Curtis said, with dawning incredulity, “Are you suggesting that’s a two-way mirror?”
“There’s one in every guest room, I suspect. If you lift the mirror in my room off the wall, first removing the screws that keep it in place, you can see a good-sized aperture through to a narrow dead-end passage that connects to the service corridor at the far end.”
“You are bloody joking.”
“No. If you can think of a reason to knock a hole in the wall and then put a mirror over it, except to put a camera behind the mirror, I’ll be fascinated. Come to that, I can’t imagine what else those hidden corridors were built for in the first place.”
“Well…electricity—something to do with the heating…”
“It’s possible. The most charitable interpretation is that they were adapted once our host realised the potential for blackmail, rather than built with it in mind. Either way, Armstrong is in this to the neck. Armstrong and his delightful house, so far from London, with such well-chosen guests and, I don’t know if you’ve noticed, some very attractive and attentive servants. The young blond who showed me to my room was particularly charming.”
Curtis struggled for words. “Orchestrated, planned extortion?”
“Quite.”
“Why?”
“Money.” Da Silva spoke as though it were obvious.
“But Armstrong’s rich!”
“Have you any idea how much this place cost to build? The folly, the redwood trees imported from Canada, the electrical wiring, the heating devices? The glass bulbs in the light fittings are especially manufactured for this house, in vast quantity. They have their own custom telephone exchange, and an electrical generator that runs off water, all built for Peakholme. It takes a king’s ransom to keep it running, and talking of costing a fortune, Lady Armstrong and the egregious James are extravagant to a fault. Her patronage of the arts—she’s delightfully kind to struggling poets—and her dresses. His horses and gambling, and he’s bone idle, lives off his father and doesn’t lift a finger. Armstrong’s business is sound enough, but he’s spending to the top of his bent. He needs another war; short of that, he needs money.”

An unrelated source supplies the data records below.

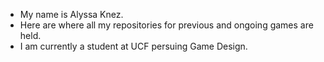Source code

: - My name is Alyssa Knez. 
- Here are where all my repositories for previous and ongoing games are held.
- I am currently a student at UCF persuing Game Design.

<!---
aknez615/aknez615 is a ✨ special ✨ repository because its `README.md` (this file) appears on your GitHub profile.
You can click the Preview link to take a look at your changes.
--->
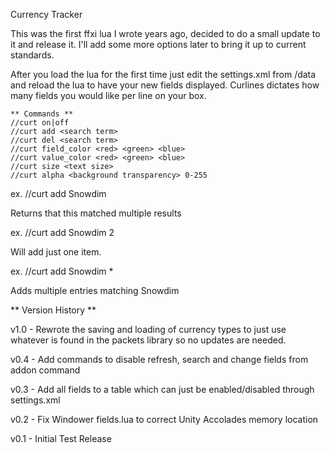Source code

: Currency Tracker

This was the first ffxi lua I wrote years ago, decided to do a small update to it and release it.
I'll add some more options later to bring it up to current standards.

After you load the lua for the first time just edit the settings.xml from /data and reload the lua 
to have your new fields displayed.  Curlines dictates how many fields you would like per line on your box.

	** Commands **
  	//curt on|off
	//curt add <search term>
  	//curt del <search term>
    //curt field_color <red> <green> <blue>
    //curt value_color <red> <green> <blue>
    //curt size <text size>
    //curt alpha <background transparency> 0-255

 ex.   //curt add Snowdim 

Returns that this matched multiple results
		 
 ex.   //curt add Snowdim 2

Will add just one item.

 ex.   //curt add Snowdim *

Adds multiple entries matching Snowdim

 ** Version History **
 
 
v1.0 - Rewrote the saving and loading of currency types to just use whatever is found
       in the packets library so no updates are needed.
       
v0.4 - Add commands to disable refresh, search and change fields from addon command

v0.3 - Add all fields to a table which can just be enabled/disabled through settings.xml

v0.2 - Fix Windower fields.lua to correct Unity Accolades memory location

v0.1 - Initial Test Release
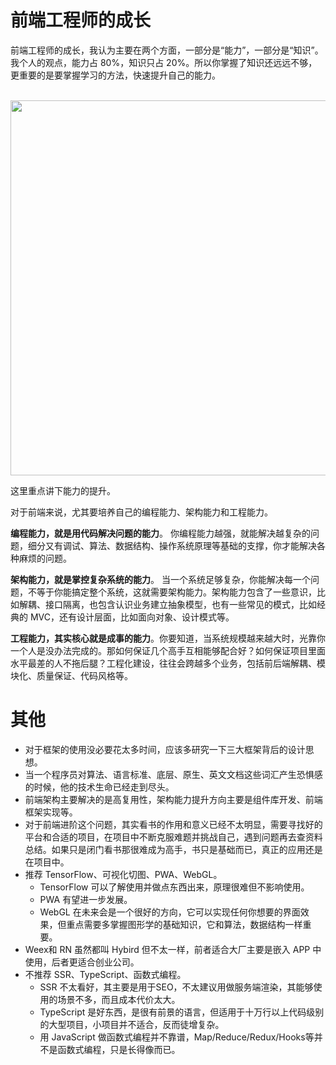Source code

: # 前端工程师的成长

前端工程师的成长，我认为主要在两个方面，一部分是“能力”，一部分是“知识”。我个人的观点，能力占 80%，知识只占 20%。所以你掌握了知识还远远不够，更重要的是要掌握学习的方法，快速提升自己的能力。

<br/>
<img src='https://github.com/jiangxia/FE-Knowledge/raw/master/images/177.png' width='600'>
<br/>

这里重点讲下能力的提升。

对于前端来说，尤其要培养自己的编程能力、架构能力和工程能力。

**编程能力，就是用代码解决问题的能力**。 你编程能力越强，就能解决越复杂的问题，细分又有调试、算法、数据结构、操作系统原理等基础的支撑，你才能解决各种麻烦的问题。

**架构能力，就是掌控复杂系统的能力**。 当一个系统足够复杂，你能解决每一个问题，不等于你能搞定整个系统，这就需要架构能力。架构能力包含了一些意识，比如解耦、接口隔离，也包含认识业务建立抽象模型，也有一些常见的模式，比如经典的 MVC，还有设计层面，比如面向对象、设计模式等。

**工程能力，其实核心就是成事的能力**。你要知道，当系统规模越来越大时，光靠你一个人是没办法完成的。那如何保证几个高手互相能够配合好？如何保证项目里面水平最差的人不拖后腿？工程化建设，往往会跨越多个业务，包括前后端解耦、模块化、质量保证、代码风格等。

# 其他

- 对于框架的使用没必要花太多时间，应该多研究一下三大框架背后的设计思想。
- 当一个程序员对算法、语言标准、底层、原生、英文文档这些词汇产生恐惧感的时候，他的技术生命已经走到尽头。
- 前端架构主要解决的是高复用性，架构能力提升方向主要是组件库开发、前端框架实现等。
- 对于前端进阶这个问题，其实看书的作用和意义已经不太明显，需要寻找好的平台和合适的项目，在项目中不断克服难题并挑战自己，遇到问题再去查资料总结。如果只是闭门看书那很难成为高手，书只是基础而已，真正的应用还是在项目中。
- 推荐 TensorFlow、可视化切图、PWA、WebGL。
    - TensorFlow 可以了解使用并做点东西出来，原理很难但不影响使用。
    - PWA 有望进一步发展。
    - WebGL 在未来会是一个很好的方向，它可以实现任何你想要的界面效果，但重点需要多掌握图形学的基础知识，它和算法，数据结构一样重要。
- Weex和 RN 虽然都叫 Hybird 但不太一样，前者适合大厂主要是嵌入 APP 中使用，后者更适合创业公司。
- 不推荐 SSR、TypeScript、函数式编程。
    - SSR 不太看好，其主要是用于SEO，不太建议用做服务端渲染，其能够使用的场景不多，而且成本代价太大。
    - TypeScript 是好东西，是很有前景的语言，但适用于十万行以上代码级别的大型项目，小项目并不适合，反而徒增复杂。
    - 用 JavaScript 做函数式编程并不靠谱，Map/Reduce/Redux/Hooks等并不是函数式编程，只是长得像而已。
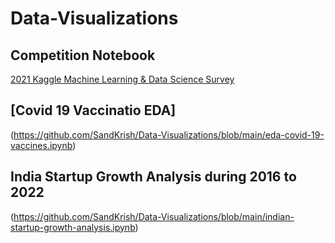 # Data-Visualizations
## Competition Notebook 
[2021 Kaggle Machine Learning & Data Science Survey](https://github.com/SandKrish/Data-Visualizations/blob/main/detailed-eda-kaggle-survey-2021.ipynb)

## [Covid 19 Vaccinatio EDA]
(https://github.com/SandKrish/Data-Visualizations/blob/main/eda-covid-19-vaccines.ipynb)

## India Startup Growth Analysis during 2016 to 2022
(https://github.com/SandKrish/Data-Visualizations/blob/main/indian-startup-growth-analysis.ipynb)
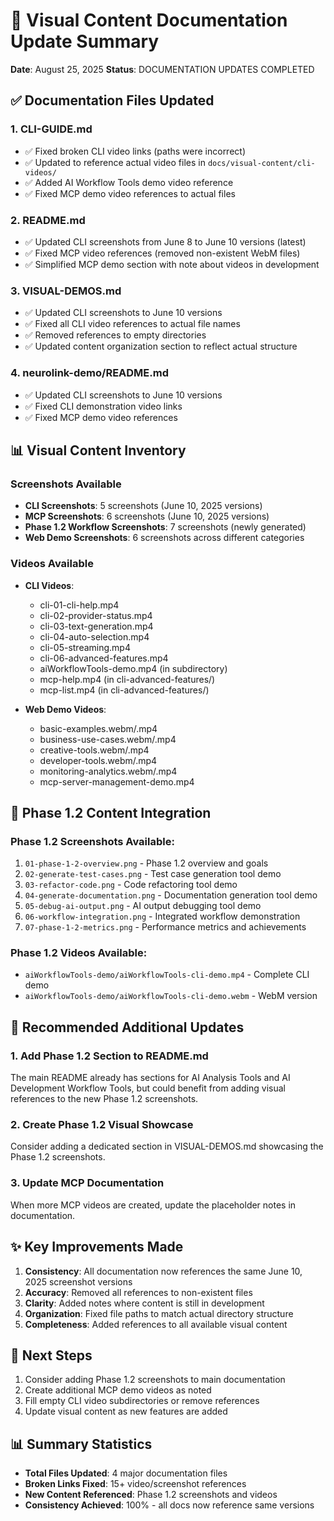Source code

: # 📸 Visual Content Documentation Update Summary

**Date**: August 25, 2025
**Status**: DOCUMENTATION UPDATES COMPLETED

## ✅ Documentation Files Updated

### 1. **CLI-GUIDE.md**

- ✅ Fixed broken CLI video links (paths were incorrect)
- ✅ Updated to reference actual video files in `docs/visual-content/cli-videos/`
- ✅ Added AI Workflow Tools demo video reference
- ✅ Fixed MCP demo video references to actual files

### 2. **README.md**

- ✅ Updated CLI screenshots from June 8 to June 10 versions (latest)
- ✅ Fixed MCP video references (removed non-existent WebM files)
- ✅ Simplified MCP demo section with note about videos in development

### 3. **VISUAL-DEMOS.md**

- ✅ Updated CLI screenshots to June 10 versions
- ✅ Fixed all CLI video references to actual file names
- ✅ Removed references to empty directories
- ✅ Updated content organization section to reflect actual structure

### 4. **neurolink-demo/README.md**

- ✅ Updated CLI screenshots to June 10 versions
- ✅ Fixed CLI demonstration video links
- ✅ Fixed MCP demo video references

## 📊 Visual Content Inventory

### Screenshots Available

- **CLI Screenshots**: 5 screenshots (June 10, 2025 versions)
- **MCP Screenshots**: 6 screenshots (June 10, 2025 versions)
- **Phase 1.2 Workflow Screenshots**: 7 screenshots (newly generated)
- **Web Demo Screenshots**: 6 screenshots across different categories

### Videos Available

- **CLI Videos**:

  - cli-01-cli-help.mp4
  - cli-02-provider-status.mp4
  - cli-03-text-generation.mp4
  - cli-04-auto-selection.mp4
  - cli-05-streaming.mp4
  - cli-06-advanced-features.mp4
  - aiWorkflowTools-demo.mp4 (in subdirectory)
  - mcp-help.mp4 (in cli-advanced-features/)
  - mcp-list.mp4 (in cli-advanced-features/)

- **Web Demo Videos**:
  - basic-examples.webm/.mp4
  - business-use-cases.webm/.mp4
  - creative-tools.webm/.mp4
  - developer-tools.webm/.mp4
  - monitoring-analytics.webm/.mp4
  - mcp-server-management-demo.mp4

## 🎯 Phase 1.2 Content Integration

### Phase 1.2 Screenshots Available:

1. `01-phase-1-2-overview.png` - Phase 1.2 overview and goals
2. `02-generate-test-cases.png` - Test case generation tool demo
3. `03-refactor-code.png` - Code refactoring tool demo
4. `04-generate-documentation.png` - Documentation generation tool demo
5. `05-debug-ai-output.png` - AI output debugging tool demo
6. `06-workflow-integration.png` - Integrated workflow demonstration
7. `07-phase-1-2-metrics.png` - Performance metrics and achievements

### Phase 1.2 Videos Available:

- `aiWorkflowTools-demo/aiWorkflowTools-cli-demo.mp4` - Complete CLI demo
- `aiWorkflowTools-demo/aiWorkflowTools-cli-demo.webm` - WebM version

## 📝 Recommended Additional Updates

### 1. **Add Phase 1.2 Section to README.md**

The main README already has sections for AI Analysis Tools and AI Development Workflow Tools, but could benefit from adding visual references to the new Phase 1.2 screenshots.

### 2. **Create Phase 1.2 Visual Showcase**

Consider adding a dedicated section in VISUAL-DEMOS.md showcasing the Phase 1.2 screenshots.

### 3. **Update MCP Documentation**

When more MCP videos are created, update the placeholder notes in documentation.

## ✨ Key Improvements Made

1. **Consistency**: All documentation now references the same June 10, 2025 screenshot versions
2. **Accuracy**: Removed all references to non-existent files
3. **Clarity**: Added notes where content is still in development
4. **Organization**: Fixed file paths to match actual directory structure
5. **Completeness**: Added references to all available visual content

## 🚀 Next Steps

1. Consider adding Phase 1.2 screenshots to main documentation
2. Create additional MCP demo videos as noted
3. Fill empty CLI video subdirectories or remove references
4. Update visual content as new features are added

## 📊 Summary Statistics

- **Total Files Updated**: 4 major documentation files
- **Broken Links Fixed**: 15+ video/screenshot references
- **New Content Referenced**: Phase 1.2 screenshots and videos
- **Consistency Achieved**: 100% - all docs now reference same versions
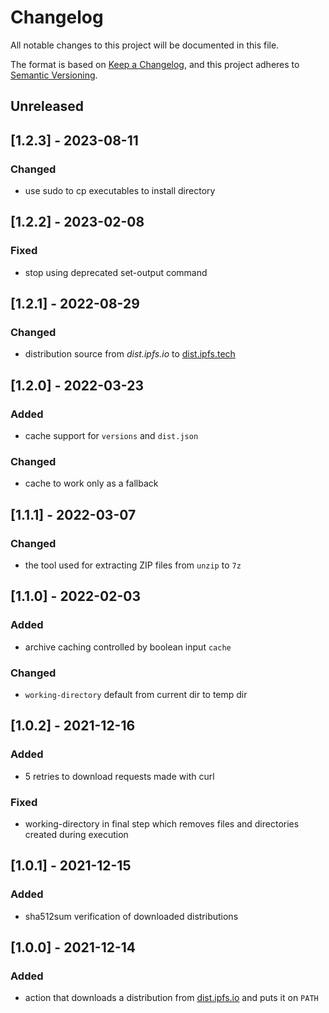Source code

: # Changelog
All notable changes to this project will be documented in this file.

The format is based on [Keep a Changelog](https://keepachangelog.com/en/1.0.0/),
and this project adheres to [Semantic Versioning](https://semver.org/spec/v2.0.0.html).

## Unreleased

## [1.2.3] - 2023-08-11
### Changed
- use sudo to cp executables to install directory

## [1.2.2] - 2023-02-08
### Fixed
- stop using deprecated set-output command

## [1.2.1] - 2022-08-29
### Changed
- distribution source from *dist.ipfs.io* to [dist.ipfs.tech](https://dist.ipfs.tech)

## [1.2.0] - 2022-03-23
### Added
- cache support for `versions` and `dist.json`

### Changed
- cache to work only as a fallback

## [1.1.1] - 2022-03-07
### Changed
- the tool used for extracting ZIP files from `unzip` to `7z`

## [1.1.0] - 2022-02-03
### Added
- archive caching controlled by boolean input `cache`

### Changed
- `working-directory` default from current dir to temp dir

## [1.0.2] - 2021-12-16
### Added
- 5 retries to download requests made with curl

### Fixed
- working-directory in final step which removes files and directories created during execution

## [1.0.1] - 2021-12-15
### Added
- sha512sum verification of downloaded distributions

## [1.0.0] - 2021-12-14
### Added
- action that downloads a distribution from [dist.ipfs.io](https://dist.ipfs.io) and puts it on `PATH`
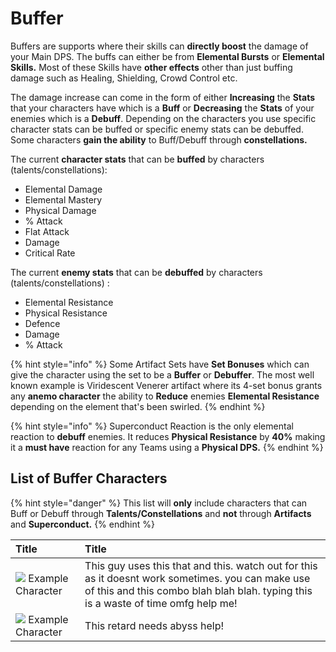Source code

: # Buffer

Buffers are supports where their skills can **directly boost** the damage of your Main DPS. The buffs can either be from **Elemental Bursts** or **Elemental Skills.** Most of these Skills have **other effects** other than just buffing damage such as Healing, Shielding, Crowd Control etc.

The damage increase can come in the form of either **Increasing** the **Stats** that your characters have which is a **Buff** or **Decreasing** the **Stats** of your enemies which is a **Debuff**. Depending on the characters you use specific character stats can be buffed or specific enemy stats can be debuffed. Some characters **gain the ability** to Buff/Debuff through **constellations.**

The current **character stats** that can be **buffed** by characters \(talents/constellations\):

* Elemental Damage
* Elemental Mastery
* Physical Damage
* % Attack
* Flat Attack
* Damage
* Critical Rate

The current **enemy stats** that can be **debuffed** by characters \(talents/constellations\) :

* Elemental Resistance
* Physical Resistance
* Defence
* Damage
* % Attack

{% hint style="info" %}
Some Artifact Sets have **Set Bonuses** which can give the character using the set to be a **Buffer** or **Debuffer**. The most well known example is Viridescent Venerer artifact where its 4-set bonus grants any **anemo character** the ability to **Reduce** enemies **Elemental Resistance** depending on the element that's been swirled.
{% endhint %}

{% hint style="info" %}
Superconduct Reaction is the only elemental reaction to **debuff** enemies. It reduces **Physical Resistance** by **40%** making it a **must have** reaction for any Teams using a **Physical DPS.**
{% endhint %}



## List of Buffer Characters <a id="list-of-burst-sub-dps-characters"></a>

{% hint style="danger" %}
This list will **only** include characters that can Buff or Debuff through **Talents/Constellations** and **not** through **Artifacts** and **Superconduct.**
{% endhint %}

| ​Title | ​Title |
| :--- | :--- |
| ​​![](https://firebasestorage.googleapis.com/v0/b/gitbook-28427.appspot.com/o/assets%2F-MW6Wy1uez9Det_qarNh%2F-MWRyHm4saCxH-MmKFmu%2F-MWS4pUrKAMDACt8MmDc%2Fui_avataricon_aether.png?alt=media&token=c8dd0c4b-b055-4182-90c9-13c100f5f64f) Example Character | This guy uses this that and this. watch out for this as it doesnt work sometimes. you can make use of this and this combo blah blah blah. typing this is a waste of time omfg help me! |
| ​​![](https://firebasestorage.googleapis.com/v0/b/gitbook-28427.appspot.com/o/assets%2F-MW6Wy1uez9Det_qarNh%2F-MWRyHm4saCxH-MmKFmu%2F-MWS4pUrKAMDACt8MmDc%2Fui_avataricon_aether.png?alt=media&token=c8dd0c4b-b055-4182-90c9-13c100f5f64f) Example Character | This retard needs abyss help! |

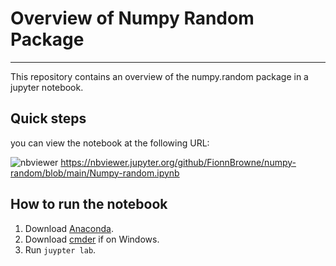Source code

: # Overview of Numpy Random Package

***

This repository contains an overview of the numpy.random package in a jupyter notebook.

## Quick steps

you can view the notebook at the following URL:

![nbviewer](https://raw.githubusercontent.com/jupyter/design/master/logos/Badges/nbviewer_badge.svg)
https://nbviewer.jupyter.org/github/FionnBrowne/numpy-random/blob/main/Numpy-random.ipynb

## How to run the notebook 

1. Download [Anaconda]().
2. Download [cmder]() if on Windows.
3. Run `juypter lab`.
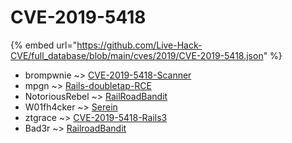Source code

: # CVE-2019-5418
{% embed url="https://github.com/Live-Hack-CVE/full_database/blob/main/cves/2019/CVE-2019-5418.json" %}

* brompwnie ~> [CVE-2019-5418-Scanner](https://www.alice-snow.ru/2019/database/cve-2019-5418/cve-2019-5418-scanner-brompwnie)
* mpgn ~> [Rails-doubletap-RCE](https://www.alice-snow.ru/2019/database/cve-2019-5418/rails-doubletap-rce-mpgn)
* NotoriousRebel ~> [RailRoadBandit](https://www.alice-snow.ru/2019/database/cve-2019-5418/railroadbandit-notoriousrebel)
* W01fh4cker ~> [Serein](https://www.alice-snow.ru/2019/database/cve-2019-5418/serein-w01fh4cker)
* ztgrace ~> [CVE-2019-5418-Rails3](https://www.alice-snow.ru/2019/database/cve-2019-5418/cve-2019-5418-rails3-ztgrace)
* Bad3r ~> [RailroadBandit](https://www.alice-snow.ru/2019/database/cve-2019-5418/railroadbandit-bad3r)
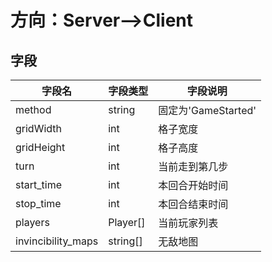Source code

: 
# 方向：Server-->Client
## 字段
| 字段名 | 字段类型 | 字段说明 |
|-------|-------|-------|
| method  | string  | 固定为'GameStarted'  |
| gridWidth  | int  | 格子宽度  |
| gridHeight  | int  | 格子高度  |
| turn  | int  | 当前走到第几步  |
| start_time  | int  | 本回合开始时间  |
| stop_time  | int  | 本回合结束时间  |
| players  | Player[]  | 当前玩家列表  |
| invincibility_maps | string[]  | 无敌地图  |

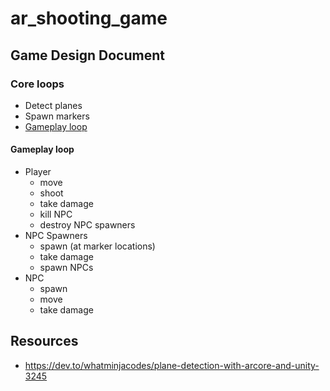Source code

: # ar_shooting_game

## Game Design Document

### Core loops

- Detect planes
- Spawn markers
- [Gameplay loop](#gameplay-loop)

#### Gameplay loop

- Player
    - move
    - shoot
    - take damage
    - kill NPC
    - destroy NPC spawners
- NPC Spawners
    - spawn (at marker locations)
    - take damage
    - spawn NPCs
- NPC
    - spawn
    - move
    - take damage

## Resources

- https://dev.to/whatminjacodes/plane-detection-with-arcore-and-unity-3245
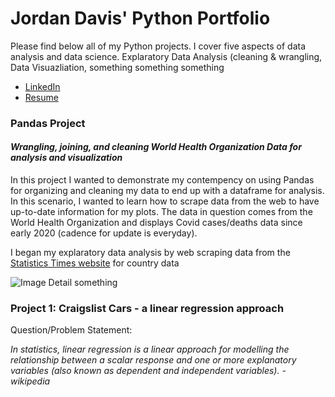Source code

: # Jordan Davis' Python Portfolio
Please find below all of my Python projects. I cover five aspects of data analysis and data science. Explaratory Data Analysis (cleaning & wrangling, Data Visuazliation, something something something
<br>
* [LinkedIn](https://www.linkedin.com/in/jordandavis0112/)
* [Resume](https://github.com/JdGithub0112/Jordan-Davis---Portfolio/blob/main/JordanDavis_Resume_2022.pdf)


### Pandas Project
#### *Wrangling, joining, and cleaning World Health Organization Data for analysis and visualization*
In this project I wanted to demonstrate my contempency on using Pandas for organizing and cleaning my data to end up with a dataframe for analysis. In this scenario, I wanted to learn how to scrape data from the web to have up-to-date information for my plots. The data in question comes from the World Health Organization and displays Covid cases/deaths data since early 2020 (cadence for update is everyday).

I began my explaratory data analysis by web scraping data from the [Statistics Times website](https://statisticstimes.com/geography/countries-by-continents.php) for country data

![Image Detail](https://github.com/JdGithub0112/Jordans-Portfolio/blob/main/images/Project1_fig1.png)
something

### Project 1: Craigslist Cars - a linear regression approach
Question/Problem Statement:

*In statistics, linear regression is a linear approach for modelling the relationship between a scalar response and one or more explanatory variables (also known as dependent and independent variables). - wikipedia*
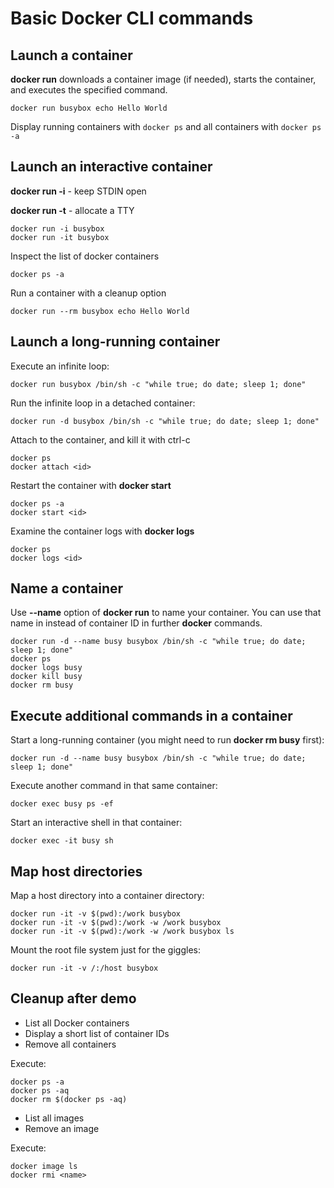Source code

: # Basic Docker CLI commands

## Launch a container

**docker run** downloads a container image (if needed), starts the container,
and executes the specified command.

    docker run busybox echo Hello World

Display running containers with `docker ps` and all containers with `docker ps -a`

## Launch an interactive container

**docker run -i** - keep STDIN open

**docker run -t** - allocate a TTY

    docker run -i busybox
    docker run -it busybox

Inspect the list of docker containers

    docker ps -a

Run a container with a cleanup option

    docker run --rm busybox echo Hello World

## Launch a long-running container

Execute an infinite loop:

    docker run busybox /bin/sh -c "while true; do date; sleep 1; done"

Run the infinite loop in a detached container:

    docker run -d busybox /bin/sh -c "while true; do date; sleep 1; done"

Attach to the container, and kill it with ctrl-c

    docker ps
    docker attach <id>

Restart the container with **docker start**

    docker ps -a
    docker start <id>

Examine the container logs with **docker logs**

    docker ps
    docker logs <id>

## Name a container

Use **--name** option of **docker run** to name your container. You can use that name in
instead of container ID in further **docker** commands.

    docker run -d --name busy busybox /bin/sh -c "while true; do date; sleep 1; done"
    docker ps
    docker logs busy
    docker kill busy
    docker rm busy

## Execute additional commands in a container

Start a long-running container (you might need to run **docker rm busy** first):

    docker run -d --name busy busybox /bin/sh -c "while true; do date; sleep 1; done"

Execute another command in that same container:

    docker exec busy ps -ef

Start an interactive shell in that container:

    docker exec -it busy sh

## Map host directories

Map a host directory into a container directory:

    docker run -it -v $(pwd):/work busybox
    docker run -it -v $(pwd):/work -w /work busybox
    docker run -it -v $(pwd):/work -w /work busybox ls

Mount the root file system just for the giggles:

    docker run -it -v /:/host busybox

## Cleanup after demo

* List all Docker containers
* Display a short list of container IDs
* Remove all containers

Execute:

    docker ps -a
    docker ps -aq
    docker rm $(docker ps -aq)

* List all images
* Remove an image

Execute:

    docker image ls
    docker rmi <name>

Curtis frowned. “How do you know all this? How sure are you?”
“About his financial worries? I’ve heard plenty of whispers. About the blackmail—well, I’ll be certain when I find where he keeps the photographic evidence. Until then it’s hearsay, guesswork and deduction. But I should scarcely have come to the countryside, in October of all times, for anything less than profound concern. Those are my cards on the table, Mr. Curtis. I believe that Armstrong is engaged in a cruel and deliberate scheme of entrapment and blackmail that has driven men to their deaths. What do you believe?”
It was Curtis’s turn to examine the other man’s face now. Could he trust da Silva? He seemed sincere, as far as Curtis could tell. And God knew, he needed help.
He took a deep breath. “Lafayette came to my uncle’s house about a month ago.”
“Which uncle?”
“Sir Henry. He’d been to see Sir Maurice already, at his office. Sir Maurice sent him packing, so he came to appeal to Sir Henry. Because of this, I suppose.” He lifted his damaged hand. “He hoped Sir Henry might speak to Sir Maurice.”
“Do you always address your uncles as Sir What-have-you?” da Silva put in curiously.
“Yes, why not?” Sir Henry Curtis and Sir Maurice Vaizey, his father’s and mother’s brothers, had been responsible for Curtis’s rearing. Sir Henry had remained unmarried through Curtis’s childhood; Sir Maurice had been a widower for decades. Curtis had never doubted their affection, but his upbringing hadn’t been sentimental.
Da Silva shrugged. “Why not indeed. Of course. Carry on.”
Curtis bristled, sensing an implied criticism without quite knowing what it was. But da Silva was twitching a finger as if to hurry him on. He got back to the point. “Sir Henry’s in Africa, though, and I was there, so Lafayette talked to me instead. He’d broken down, he was half-starved and raving, for all I know it was pure madness. Sir Maurice certainly thought so. But he, Lafayette, said that Armstrong had sabotaged his factory. That Armstrong had engineered the flaws in the new guns to destroy Lafayette’s business and take his share.”
“What made his claim credible?”
“I don’t know if it is. He believed that two of his most trusted men, a foreman and a clerk, had been suborned by Armstrong to sabotage him. He said they’d both vanished. I checked that, they’ve both been reported missing by their families.”
“What do you think happened to them?”